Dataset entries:
....................

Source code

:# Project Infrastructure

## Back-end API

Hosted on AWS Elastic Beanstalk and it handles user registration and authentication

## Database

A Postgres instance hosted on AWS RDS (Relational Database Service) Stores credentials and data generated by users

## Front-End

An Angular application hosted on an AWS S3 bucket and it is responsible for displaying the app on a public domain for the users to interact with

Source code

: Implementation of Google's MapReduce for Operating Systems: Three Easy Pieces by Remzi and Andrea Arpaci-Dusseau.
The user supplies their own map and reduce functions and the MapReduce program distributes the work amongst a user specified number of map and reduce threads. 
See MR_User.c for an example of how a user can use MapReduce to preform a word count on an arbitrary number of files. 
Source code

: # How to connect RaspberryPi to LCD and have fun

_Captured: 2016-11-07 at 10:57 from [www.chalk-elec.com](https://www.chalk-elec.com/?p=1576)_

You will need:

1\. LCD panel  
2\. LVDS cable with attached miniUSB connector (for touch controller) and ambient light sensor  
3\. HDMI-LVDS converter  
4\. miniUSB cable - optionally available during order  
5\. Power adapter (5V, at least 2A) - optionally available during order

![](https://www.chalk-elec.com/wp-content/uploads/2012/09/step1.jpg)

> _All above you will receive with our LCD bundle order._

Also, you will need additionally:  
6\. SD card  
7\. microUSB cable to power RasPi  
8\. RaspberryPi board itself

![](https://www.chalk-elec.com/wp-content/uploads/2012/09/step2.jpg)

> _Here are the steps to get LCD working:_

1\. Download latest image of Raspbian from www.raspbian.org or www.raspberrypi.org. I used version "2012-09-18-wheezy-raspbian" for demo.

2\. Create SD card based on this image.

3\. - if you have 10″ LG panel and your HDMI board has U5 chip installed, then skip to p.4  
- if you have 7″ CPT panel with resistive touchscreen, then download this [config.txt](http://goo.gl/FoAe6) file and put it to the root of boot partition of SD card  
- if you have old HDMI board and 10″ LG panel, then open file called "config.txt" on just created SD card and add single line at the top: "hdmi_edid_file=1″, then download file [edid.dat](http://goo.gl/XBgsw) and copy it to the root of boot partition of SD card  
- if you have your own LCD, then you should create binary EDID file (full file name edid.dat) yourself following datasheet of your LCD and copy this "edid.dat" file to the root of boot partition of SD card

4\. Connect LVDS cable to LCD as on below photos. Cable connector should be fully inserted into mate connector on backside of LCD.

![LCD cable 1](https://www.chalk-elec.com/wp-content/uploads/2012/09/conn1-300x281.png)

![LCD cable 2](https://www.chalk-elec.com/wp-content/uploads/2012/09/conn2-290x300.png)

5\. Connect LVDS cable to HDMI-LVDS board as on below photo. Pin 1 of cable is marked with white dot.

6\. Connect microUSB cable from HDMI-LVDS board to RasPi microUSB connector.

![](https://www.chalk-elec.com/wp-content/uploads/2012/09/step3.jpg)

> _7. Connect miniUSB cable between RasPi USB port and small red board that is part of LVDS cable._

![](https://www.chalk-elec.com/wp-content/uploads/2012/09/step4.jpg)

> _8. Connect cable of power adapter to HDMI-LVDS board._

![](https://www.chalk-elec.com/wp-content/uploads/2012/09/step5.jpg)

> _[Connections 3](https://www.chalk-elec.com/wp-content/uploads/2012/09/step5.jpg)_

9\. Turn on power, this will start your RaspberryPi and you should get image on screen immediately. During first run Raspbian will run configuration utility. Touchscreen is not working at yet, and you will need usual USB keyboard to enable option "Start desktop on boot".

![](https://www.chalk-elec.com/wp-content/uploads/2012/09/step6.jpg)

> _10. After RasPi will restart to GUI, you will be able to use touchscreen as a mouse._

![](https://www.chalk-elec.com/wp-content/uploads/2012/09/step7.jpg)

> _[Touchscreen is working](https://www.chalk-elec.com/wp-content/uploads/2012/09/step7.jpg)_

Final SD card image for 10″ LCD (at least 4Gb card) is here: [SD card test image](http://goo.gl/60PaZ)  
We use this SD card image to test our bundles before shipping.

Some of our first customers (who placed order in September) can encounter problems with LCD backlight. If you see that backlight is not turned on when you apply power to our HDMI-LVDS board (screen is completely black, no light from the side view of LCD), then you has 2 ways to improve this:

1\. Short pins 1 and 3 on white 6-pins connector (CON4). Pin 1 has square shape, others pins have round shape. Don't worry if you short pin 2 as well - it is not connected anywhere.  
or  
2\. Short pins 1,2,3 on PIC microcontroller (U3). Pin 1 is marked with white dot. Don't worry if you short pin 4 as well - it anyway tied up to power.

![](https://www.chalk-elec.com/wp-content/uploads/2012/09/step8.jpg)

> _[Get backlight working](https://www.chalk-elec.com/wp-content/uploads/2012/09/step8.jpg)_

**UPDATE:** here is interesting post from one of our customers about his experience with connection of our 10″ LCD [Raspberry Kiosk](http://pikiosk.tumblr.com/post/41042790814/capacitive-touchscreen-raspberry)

....................

## What needs to be done:
All lines in the preceding records that hold the word "optionally" need to be copied.

## Task result:
4\. miniUSB cable - optionally available during order  
5\. Power adapter (5V, at least 2A) - optionally available during order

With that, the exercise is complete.